A pope is necessary. Religion by committee has never worked, even among the apostles. Ecumenial councils help, but the history of Iconoclasm in the Byzantine church teaches that councils can be used to proclaim falsehood just as easily as truth. Lyon and Ferrara-Florence teach us that councils don’t work without the sensus fidelium especially if the sense of the faithful is absent as a result of the encouragement of hysterical and historical prejudice. In contrast, Erasmus wrote to Paul III to suggest that councils rather than the pope should teach dogma. He also said that the teachings should be restricted to the important issues and that not every little thing has to become an issue.

The pope considers himself a visible sign of Christ’s continuing presence in His Church. Unfortunately, the top-down monarchy that has evolved in history proclaims a dreary record of liars, thieves, murderers, warmongers against fellow Catholics and other Christians, power-mad control freaks, and money-grubbing narcissistic egomaniacs who taught falsehoods (monothelitism, the moral uprightness of slavery, condemnations of usury, democracy, the revolution of the sun around the earth, evolution), did a volta face of turning the Roman emperors who were considered agents of the devil into viceregents of God and equals of the Apostles, and had and have the bold face to say that no pope ever erred in teaching the faith and morals of the Christian religion and that the teachings of the Church are immutable.

(footnote) For the record, Constantine the Great first came up with the imperial title, Equal of the Apostles.

Lest the reader think such descriptive words are too harsh for such dedicated and supposedly saintly men, we present as example “liars”. Garry Wills, noted Catholic writer, calls the lies “structures of deceit” to soften the blow, but his book, Papal Sin, deals with the lying as a recurring pattern in the modern papacy. Even he, at one point, comes right out and says Pius XII lied.

I mentioned that the union effected between the Orthodox and the papacy in 1439 failed because the lower bishops, clergy and laity rejected it. The pope, the emperor and the patriarch were powerless to overcome the opposition, and Constantinople fell.
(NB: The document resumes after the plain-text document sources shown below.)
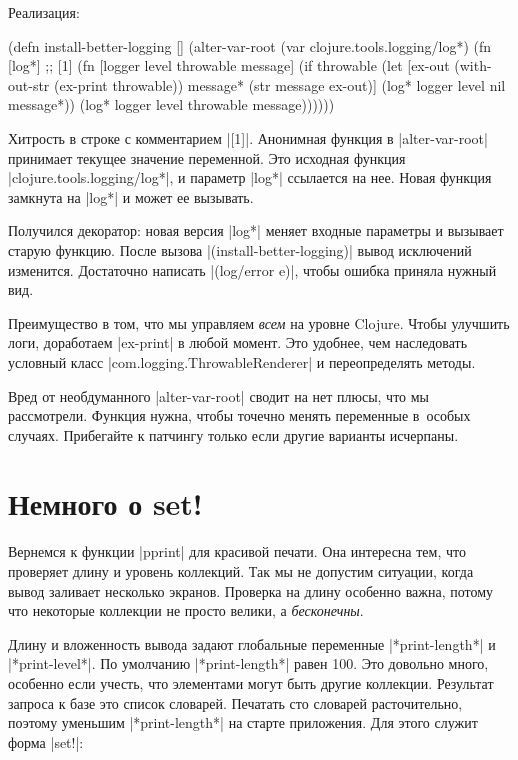 \noindent
Реализация:

\begin{english}
  \begin{clojure}
(defn install-better-logging []
  (alter-var-root
   (var clojure.tools.logging/log*)
   (fn [log*] ;; [1]
     (fn [logger level throwable message]
       (if throwable
         (let [ex-out (with-out-str (ex-print throwable))
               message* (str message \newline ex-out)]
           (log* logger level nil message*))
         (log* logger level throwable message))))))
  \end{clojure}
\end{english}

Хитрость в строке с комментарием \spverb|[1]|. Анонимная функция в
\spverb|alter-var-root| принимает текущее значение переменной. Это исходная
функция \spverb|clojure.tools.logging/log*|, и параметр \spverb|log*| ссылается
на нее. Новая функция замкнута на \spverb|log*| и может ее вызывать.

Получился декоратор: новая версия \spverb|log*| меняет входные параметры и
вызывает старую функцию. После вызова \spverb|(install-better-logging)| вывод
исключений изменится. Достаточно написать \spverb|(log/error e)|, чтобы ошибка
приняла нужный вид.

Преимущество в том, что мы управляем \emph{всем} на уровне Clojure. Чтобы
улучшить логи, доработаем \spverb|ex-print| в любой момент. Это удобнее, чем
наследовать условный класс \spverb|com.logging.ThrowableRenderer| и
переопределять методы.

Вред от необдуманного \spverb|alter-var-root| сводит на нет плюсы, что мы
рассмотрели. Функция нужна, чтобы точечно менять переменные в~особых
случаях. Прибегайте к патчингу только если другие варианты исчерпаны.

\section{Немного о set!}

Вернемся к функции \spverb|pprint| для красивой печати. Она интересна тем, что
проверяет длину и уровень коллекций. Так мы не допустим ситуации, когда вывод
заливает несколько экранов. Проверка на длину особенно важна, потому что
некоторые коллекции не просто велики, а \emph{бесконечны}.

Длину и вложенность вывода задают глобальные переменные \spverb|*print-length*|
и \spverb|*print-level*|. По умолчанию \spverb|*print-length*| равен 100. Это
довольно много, особенно если учесть, что элементами могут быть другие
коллекции. Результат запроса к базе это список словарей. Печатать сто
словарей расточительно, поэтому уменьшим \spverb|*print-length*| на старте
приложения. Для этого служит форма \spverb|set!|:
I come now to an example of a papal teaching that appears to be a similar phenomenon in the West, an issue of urgency in the lives of millions of faithful Catholics, the issue of contraception. I draw from Catholic sources only and present only history, not theology.

The early history of Christian teaching on marriage assumed that the sex act must be open to conception. Later, in the Middle Ages, other reasons for the sex act became clear, such as mutual pleasure, health and others. By the early nineteenth century birth control in various forms began to be popular, but at the end of the nineteeth century Leo XIII in his major encyclical on marriage, Arcanum Divinae Sapientiae (1880) never mentioned birth control.

In response to the Anglican Church’s Lambeth Conference of 1930, which recognized birth control as a moral option in family planning, Pius XI issued Rome’s response in Casti Connubii, and was followed by Pius XII who repeated the prohibition (though he did open the door by accepting the rhythm method).

When John XXIII opened the Second Vatican Council, he reserved to himself the question of birth control and established a commission to study the issue and report its findings. John died, and Paul VI reestablished the commission and each time it met added new members that he felt he could rely upon to maintain the teaching of the Church. Alas, the report that came from the commission in 1965 favored changing the teaching by a vote of fifteen to four among the theologians and thirty to five among the laypeople.

In 1968 Paul issued his encyclical Humanae Vitae upholding the ban on contraception, and an explosion was set off around the world. Fr. Andrew Greeley’s sociological studies in the United States alone indicate that the laity has rejected the teaching. Yet, John Paul II made the teaching even stronger by refusing the right of dissent to the people who are now not only rejecting the ban on birth control but also rejecting the Vatican’s canon against dissent.

This letter to the editor appeared in NCR in 2000: “homosexuality is a serious disorder…… Every single non-Catholic church is defective; indeed some are not even truly churches. Men can be icons of Christ, but not women, and we may not even discuss whether women may be ordained. A congregation in Rome knows better than our bishops the best way to translate the Latin ritual into English. Divorced Catholics who have remarried without an ecclesiastical annulment, as well as Catholics who have married without a priest as a witness, may not receive communion without committing a grave sin of sacrilege and probably scandalizing the Christian faithful. And canon 1371 prescribes a “just penalty” for the crime of dissenting from the ordinary, non-infallible magisterium. If I have all this right, just what is the image we project to others? That would seem of utmost importance since I was taught by the council fathers that “the church is a kind of sacrament.” Andrew Galligan, Tracy CA (quoted with the kind permission of Mr. Galligan)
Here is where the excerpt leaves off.